**Problem**. Where in the material does the word "image" appear? Copy each line that has it.

**Data for this task**.

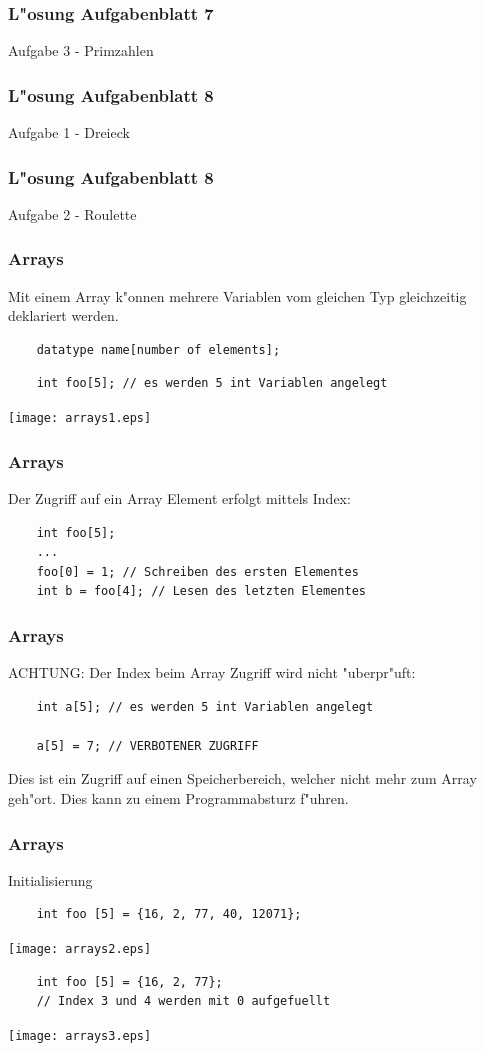 \documentclass{beamer}
\begin{document}
\begin{frame}[fragile]
	\frametitle{L"osung Aufgabenblatt 7}
	Aufgabe 3 - Primzahlen
	{\tiny
	
	}
\end{frame}

\begin{frame}[fragile]
	\frametitle{L"osung Aufgabenblatt 8}
	Aufgabe 1 - Dreieck
	{\tiny
	
	}
\end{frame}

\begin{frame}[fragile]
	\frametitle{L"osung Aufgabenblatt 8}
	Aufgabe 2 - Roulette
	{\tiny
	
	}
\end{frame}

\begin{frame}[fragile]
	\frametitle{Arrays}
        Mit einem Array k"onnen mehrere Variablen vom gleichen Typ
        gleichzeitig deklariert werden.
	\begin{lstlisting}
	datatype name[number of elements];
	\end{lstlisting}
	\begin{lstlisting}
	int foo[5]; // es werden 5 int Variablen angelegt
	\end{lstlisting}
	\texttt{[image: arrays1.eps]}
\end{frame}

\begin{frame}[fragile]
	\frametitle{Arrays}
        Der Zugriff auf ein Array Element erfolgt mittels Index:
	\begin{lstlisting}
	int foo[5];
	...
	foo[0] = 1; // Schreiben des ersten Elementes
	int b = foo[4]; // Lesen des letzten Elementes
	\end{lstlisting}
\end{frame}

\begin{frame}[fragile]
	\frametitle{Arrays}
        ACHTUNG: Der Index beim Array Zugriff wird nicht "uberpr"uft:
	\begin{lstlisting}
	int a[5]; // es werden 5 int Variablen angelegt

	a[5] = 7; // VERBOTENER ZUGRIFF
	\end{lstlisting}
	Dies ist ein Zugriff auf einen Speicherbereich, welcher nicht
	mehr zum Array geh"ort. Dies kann zu einem Programmabsturz f"uhren.
\end{frame}

\begin{frame}[fragile]
	\frametitle{Arrays}
        Initialisierung
	\begin{lstlisting}
	int foo [5] = {16, 2, 77, 40, 12071};
	\end{lstlisting}
	\texttt{[image: arrays2.eps]}
	\begin{lstlisting}
	int foo [5] = {16, 2, 77};
	// Index 3 und 4 werden mit 0 aufgefuellt
	\end{lstlisting}
	\texttt{[image: arrays3.eps]}
\end{frame}
\end{document}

**Answer section**.
	\texttt{[image: arrays1.eps]}
	\texttt{[image: arrays2.eps]}
	\texttt{[image: arrays3.eps]}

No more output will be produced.